▶ _PROMPT_
Return the records in full, exactly as given.

(Items listed in a dataset)
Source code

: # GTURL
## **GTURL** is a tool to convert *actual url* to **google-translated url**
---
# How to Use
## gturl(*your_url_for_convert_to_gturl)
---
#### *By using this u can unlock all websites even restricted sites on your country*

▶ _RESULT BELOW_
Source code

: # GTURL
## **GTURL** is a tool to convert *actual url* to **google-translated url**
---
# How to Use
## gturl(*your_url_for_convert_to_gturl)
---
#### *By using this u can unlock all websites even restricted sites on your country*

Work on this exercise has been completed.